In short: clients of the V1 Tumblr API are no longer able to read posts with authentication from the service. Since the early, attentive responses in the discussion group two days ago, there has been no further update. MarsEdit, and other clients of this API, are effectively broken until and unless Tumblr restores functionality of the API.

If you’re familiar with the Tumblr API, you may be wondering why I haven’t yet adopted the newer V2 API. It supports OAuth authentication which is certainly more secure than the scheme being used in V1. But when I looked into supporting it, I hit different hangups that would alter the behavior of MarsEdit and prevent me from supporting current features. For example, it appeared impossible to access “private” posts through the V2 version of the API. I wrote them about that, too, a year and a half ago, and never heard a reply.

As a developer who relies upon Tumblr’s API, there has been no shortage of frustrations over the years. Whether it be the reliability issues, the absence of certain important API calls, or sudden changes in behavior such as this. I’ll come out and say it: it’s damned frustrating to support Tumblr, and sometimes I wonder if I was a fool to ever try to do it.

If you use MarsEdit for Tumblr, you are undoubtedly frustrated by the recent collapse of support for the service. I’m frustrated, too. I’d like to say it’s all in my hands to fix things, but it isn’t that simple. I can make further concessions, removing features to adopt their V2 API. But doing that will take time, testing, and energy. With Tumblr, more energy than it should. It takes two to tango, and Tumblr doesn’t dance.

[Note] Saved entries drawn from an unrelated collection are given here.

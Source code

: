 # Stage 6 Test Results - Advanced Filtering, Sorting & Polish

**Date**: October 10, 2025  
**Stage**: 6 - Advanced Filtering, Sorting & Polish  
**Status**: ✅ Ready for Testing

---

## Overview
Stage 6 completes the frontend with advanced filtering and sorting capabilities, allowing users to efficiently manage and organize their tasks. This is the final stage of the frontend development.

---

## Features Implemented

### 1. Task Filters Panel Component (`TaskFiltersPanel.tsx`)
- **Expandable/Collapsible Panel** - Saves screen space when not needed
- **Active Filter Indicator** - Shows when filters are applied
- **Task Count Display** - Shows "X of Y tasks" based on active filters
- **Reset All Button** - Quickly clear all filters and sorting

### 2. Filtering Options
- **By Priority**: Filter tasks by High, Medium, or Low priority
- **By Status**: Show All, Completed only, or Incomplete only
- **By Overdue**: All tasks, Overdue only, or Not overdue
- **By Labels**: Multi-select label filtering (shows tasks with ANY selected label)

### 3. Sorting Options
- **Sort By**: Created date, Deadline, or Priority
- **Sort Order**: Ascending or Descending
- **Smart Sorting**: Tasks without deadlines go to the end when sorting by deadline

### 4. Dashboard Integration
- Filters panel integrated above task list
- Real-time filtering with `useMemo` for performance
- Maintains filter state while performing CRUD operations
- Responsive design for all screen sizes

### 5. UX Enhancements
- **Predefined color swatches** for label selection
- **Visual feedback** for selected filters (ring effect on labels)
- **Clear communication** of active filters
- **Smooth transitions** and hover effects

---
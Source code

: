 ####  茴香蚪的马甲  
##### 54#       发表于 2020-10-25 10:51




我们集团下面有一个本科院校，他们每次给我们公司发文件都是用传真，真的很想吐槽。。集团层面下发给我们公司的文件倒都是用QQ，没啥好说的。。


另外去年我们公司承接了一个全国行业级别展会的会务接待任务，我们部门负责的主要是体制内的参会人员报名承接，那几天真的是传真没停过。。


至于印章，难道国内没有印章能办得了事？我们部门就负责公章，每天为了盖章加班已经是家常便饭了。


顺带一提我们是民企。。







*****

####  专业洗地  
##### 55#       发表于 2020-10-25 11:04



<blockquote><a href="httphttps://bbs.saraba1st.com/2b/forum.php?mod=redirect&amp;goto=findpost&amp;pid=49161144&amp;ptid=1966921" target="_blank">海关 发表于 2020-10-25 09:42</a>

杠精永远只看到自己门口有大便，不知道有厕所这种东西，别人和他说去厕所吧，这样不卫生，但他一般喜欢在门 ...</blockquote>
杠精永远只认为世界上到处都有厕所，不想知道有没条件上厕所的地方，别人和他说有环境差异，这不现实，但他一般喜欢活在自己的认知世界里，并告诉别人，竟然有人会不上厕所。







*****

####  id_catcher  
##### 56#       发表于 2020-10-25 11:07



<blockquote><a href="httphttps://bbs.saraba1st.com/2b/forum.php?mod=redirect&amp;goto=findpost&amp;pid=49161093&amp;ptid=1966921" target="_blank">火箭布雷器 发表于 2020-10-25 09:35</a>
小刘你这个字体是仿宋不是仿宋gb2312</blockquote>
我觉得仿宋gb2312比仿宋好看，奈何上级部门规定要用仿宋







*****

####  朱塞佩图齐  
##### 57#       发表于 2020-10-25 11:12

Update: A very helpful reader who has experience with the Tumblr API suggested that I should be able to adopt the OAuth authentication of the V2 API while continuing to use the V1 API (for features that aren’t supported on V2). This is a promising lead. It doesn’t diminish my frustration with Tumblr for yanking the rug out from under existing clients like this, but if it works as advertised, it does put the situation squarely back into the domain of “something I can solve on my own.”

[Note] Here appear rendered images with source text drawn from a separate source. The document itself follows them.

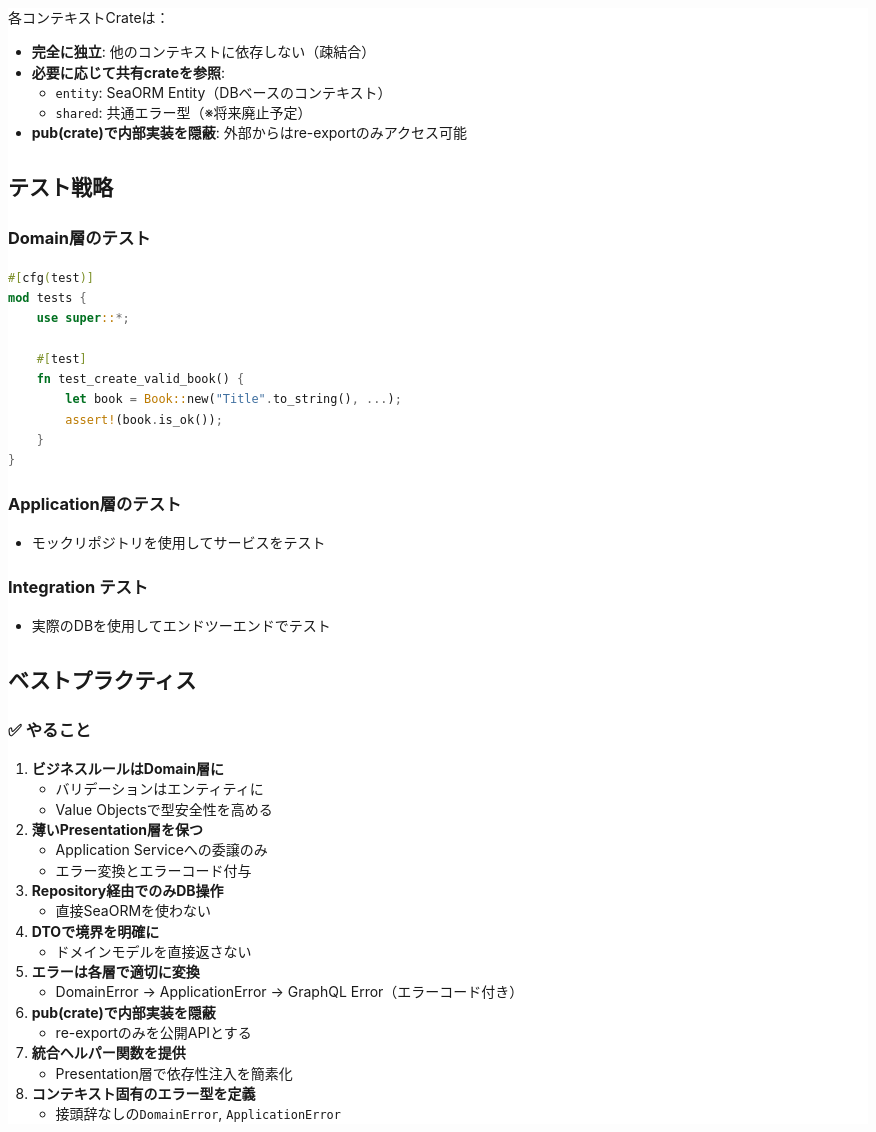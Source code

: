 各コンテキストCrateは：

- **完全に独立**: 他のコンテキストに依存しない（疎結合）
- **必要に応じて共有crateを参照**:
  - `entity`: SeaORM Entity（DBベースのコンテキスト）
  - `shared`: 共通エラー型（※将来廃止予定）
- **pub(crate)で内部実装を隠蔽**: 外部からはre-exportのみアクセス可能

## テスト戦略

### Domain層のテスト

```rust
#[cfg(test)]
mod tests {
    use super::*;

    #[test]
    fn test_create_valid_book() {
        let book = Book::new("Title".to_string(), ...);
        assert!(book.is_ok());
    }
}
```

### Application層のテスト

- モックリポジトリを使用してサービスをテスト

### Integration テスト

- 実際のDBを使用してエンドツーエンドでテスト

## ベストプラクティス

### ✅ やること

1. **ビジネスルールはDomain層に**
   - バリデーションはエンティティに
   - Value Objectsで型安全性を高める
2. **薄いPresentation層を保つ**
   - Application Serviceへの委譲のみ
   - エラー変換とエラーコード付与
3. **Repository経由でのみDB操作**
   - 直接SeaORMを使わない
4. **DTOで境界を明確に**
   - ドメインモデルを直接返さない
5. **エラーは各層で適切に変換**
   - DomainError → ApplicationError → GraphQL Error（エラーコード付き）
6. **pub(crate)で内部実装を隠蔽**
   - re-exportのみを公開APIとする
7. **統合ヘルパー関数を提供**
   - Presentation層で依存性注入を簡素化
8. **コンテキスト固有のエラー型を定義**
   - 接頭辞なしの`DomainError`, `ApplicationError`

4 Responses to “The Harder They Fall”

  1. John Tall Says:

    Tumblr, now known as Tumble.

  2. Erin Dalzell Says:

    Well shoot, I just set up a Tumblr for my 6 year old daughter. Was going to teach her MarsEdit. Squarespace doesn’t work with MarsEdit either….what’s a guy to do?

  3. Daniel Jalkut Says:

    Erin – Squarespace 6 doesn’t yet support 3rd-party clients, but as far as I know they are still allowing customers to sign up and create new Squarespace 5 sites:

    http://five.squarespace.com/

    Support for Squarespace 5 should continue working as usual.

    Daniel

  4. Jean-Francois Mayer Says:

    Thank you for the detailed explanations! I just lost a frustrating hour attempting to understand what was happening with Tumblr when attempting to refresh the content in MarsEdit. But now, I understand that my frustration is a small thing compared to yours. Thank you for your fine work, and I hope that a reasonable and workable solution can be found. MarsEdit is the most pleasant tool for working with WP, Tumblr, etc.